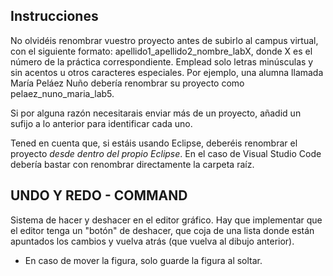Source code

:## Instrucciones

No olvidéis renombrar vuestro proyecto antes de subirlo al campus virtual, con el siguiente formato: apellido1_apellido2_nombre_labX, donde X es el número de la práctica correspondiente. Emplead solo letras minúsculas y sin acentos u otros caracteres especiales. Por ejemplo, una alumna llamada María Peláez Nuño debería renombrar su proyecto como pelaez_nuno_maria_lab5.

Si por alguna razón necesitarais enviar más de un proyecto, añadid un sufijo a lo anterior para identificar cada uno.

Tened en cuenta que, si estáis usando Eclipse, deberéis renombrar el proyecto _desde dentro del propio Eclipse_. En el caso de Visual Studio Code debería bastar con renombrar directamente la carpeta raíz.

## UNDO Y REDO - COMMAND

Sistema de hacer y deshacer en el editor gráfico. Hay que implementar que el editor tenga un "botón" de deshacer, que coja de una lista donde están apuntados los cambios y vuelva atrás (que vuelva al dibujo anterior).

- En caso de mover la figura, solo guarde la figura al soltar.

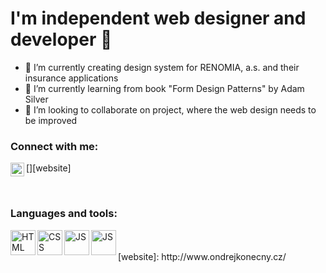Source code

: # I'm independent web designer and developer 👋

- 🔭 I’m currently creating design system for RENOMIA, a.s. and their insurance applications
- 🌱 I’m currently learning from book "Form Design Patterns" by Adam Silver
- 👯 I’m looking to collaborate on project, where the web design needs to be improved

### Connect with me:

[<img align="left" alt="Twitter account" width="22px" src="http://www.ondrejkonecny.cz/assets/svg/iconfinder_twitter_circle_294709.svg" />][website]

<br>

### Languages and tools:
<img align="left" alt="HTML" height="40px" src="http://www.ondrejkonecny.cz/assets/svg/iconfinder_167_Html5_logo_logos_4373229.svg" />
<img align="left" alt="CSS" width="40px" src="http://www.ondrejkonecny.cz/assets/svg/iconfinder_187_Js_logo_logos_4373213.svg" />
<img align="left" alt="JS" width="40px" src="http://www.ondrejkonecny.cz/assets/svg/iconfinder_badge-css-3_317756.svg" />
<img align="left" alt="JS" width="40px" src="http://www.ondrejkonecny.cz/assets/svg/css-5.svg" />

<br>
<br>
[website]: http://www.ondrejkonecny.cz/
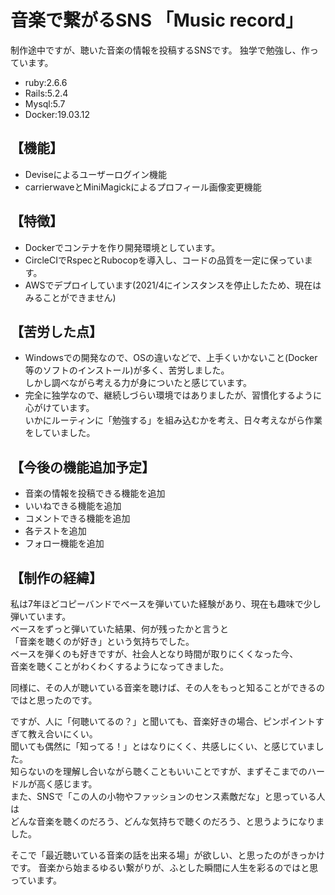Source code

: # 音楽で繋がるSNS 「Music record」

制作途中ですが、聴いた音楽の情報を投稿するSNSです。
独学で勉強し、作っています。


* ruby:2.6.6  
* Rails:5.2.4
* Mysql:5.7
* Docker:19.03.12

## 【機能】
* Deviseによるユーザーログイン機能
* carrierwaveとMiniMagickによるプロフィール画像変更機能

## 【特徴】
* Dockerでコンテナを作り開発環境としています。
* CircleCIでRspecとRubocopを導入し、コードの品質を一定に保っています。
* AWSでデプロイしています(2021/4にインスタンスを停止したため、現在はみることができません)

## 【苦労した点】
* Windowsでの開発なので、OSの違いなどで、上手くいかないこと(Docker等のソフトのインストール)が多く、苦労しました。  
しかし調べながら考える力が身についたと感じています。  
* 完全に独学なので、継続しづらい環境ではありましたが、習慣化するように心がけています。  
いかにルーティンに「勉強する」を組み込むかを考え、日々考えながら作業をしていました。

## 【今後の機能追加予定】
* 音楽の情報を投稿できる機能を追加
* いいねできる機能を追加
* コメントできる機能を追加
* 各テストを追加
* フォロー機能を追加

##  【制作の経緯】
私は7年ほどコピーバンドでベースを弾いていた経験があり、現在も趣味で少し弾いています。  
ベースをずっと弾いていた結果、何が残ったかと言うと  
「音楽を聴くのが好き」という気持ちでした。  
ベースを弾くのも好きですが、社会人となり時間が取りにくくなった今、  
音楽を聴くことがわくわくするようになってきました。  

同様に、その人が聴いている音楽を聴けば、その人をもっと知ることができるのではと思ったのです。  

ですが、人に「何聴いてるの？」と聞いても、音楽好きの場合、ピンポイントすぎて教え合いにくい。  
聞いても偶然に「知ってる！」とはなりにくく、共感しにくい、と感じていました。  
知らないのを理解し合いながら聴くこともいいことですが、まずそこまでのハードルが高く感じます。  
また、SNSで「この人の小物やファッションのセンス素敵だな」と思っている人は  
どんな音楽を聴くのだろう、どんな気持ちで聴くのだろう、と思うようになりました。  

そこで「最近聴いている音楽の話を出来る場」が欲しい、と思ったのがきっかけです。
音楽から始まるゆるい繋がりが、ふとした瞬間に人生を彩るのではと思っています。
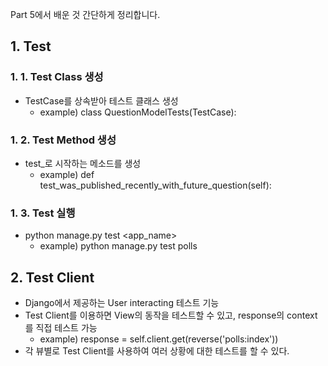 Part 5에서 배운 것 간단하게 정리합니다.

## 1. Test

### 1. 1. Test Class 생성
- TestCase를 상속받아 테스트 클래스 생성
  - example) class QuestionModelTests(TestCase):

### 1. 2. Test Method 생성
- test_로 시작하는 메소드를 생성
  - example) def test_was_published_recently_with_future_question(self):

### 1. 3. Test 실행
- python manage.py test <app_name>
  - example) python manage.py test polls

## 2. Test Client
- Django에서 제공하는 User interacting 테스트 기능
- Test Client를 이용하면 View의 동작을 테스트할 수 있고, response의 context를 직접 테스트 가능
  - example) response = self.client.get(reverse('polls:index'))
- 각 뷰별로 Test Client를 사용하여 여러 상황에 대한 테스트를 할 수 있다.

------------------------------

▶ **What to work on**
Starting at the line with "- example) class", restate each line through the end of the records, both ends included, and stop there.

▶ **Answer to the exercise**
  - example) class QuestionModelTests(TestCase):

### 1. 2. Test Method 생성
- test_로 시작하는 메소드를 생성
  - example) def test_was_published_recently_with_future_question(self):

### 1. 3. Test 실행
- python manage.py test <app_name>
  - example) python manage.py test polls

## 2. Test Client
- Django에서 제공하는 User interacting 테스트 기능
- Test Client를 이용하면 View의 동작을 테스트할 수 있고, response의 context를 직접 테스트 가능
  - example) response = self.client.get(reverse('polls:index'))
- 각 뷰별로 Test Client를 사용하여 여러 상황에 대한 테스트를 할 수 있다.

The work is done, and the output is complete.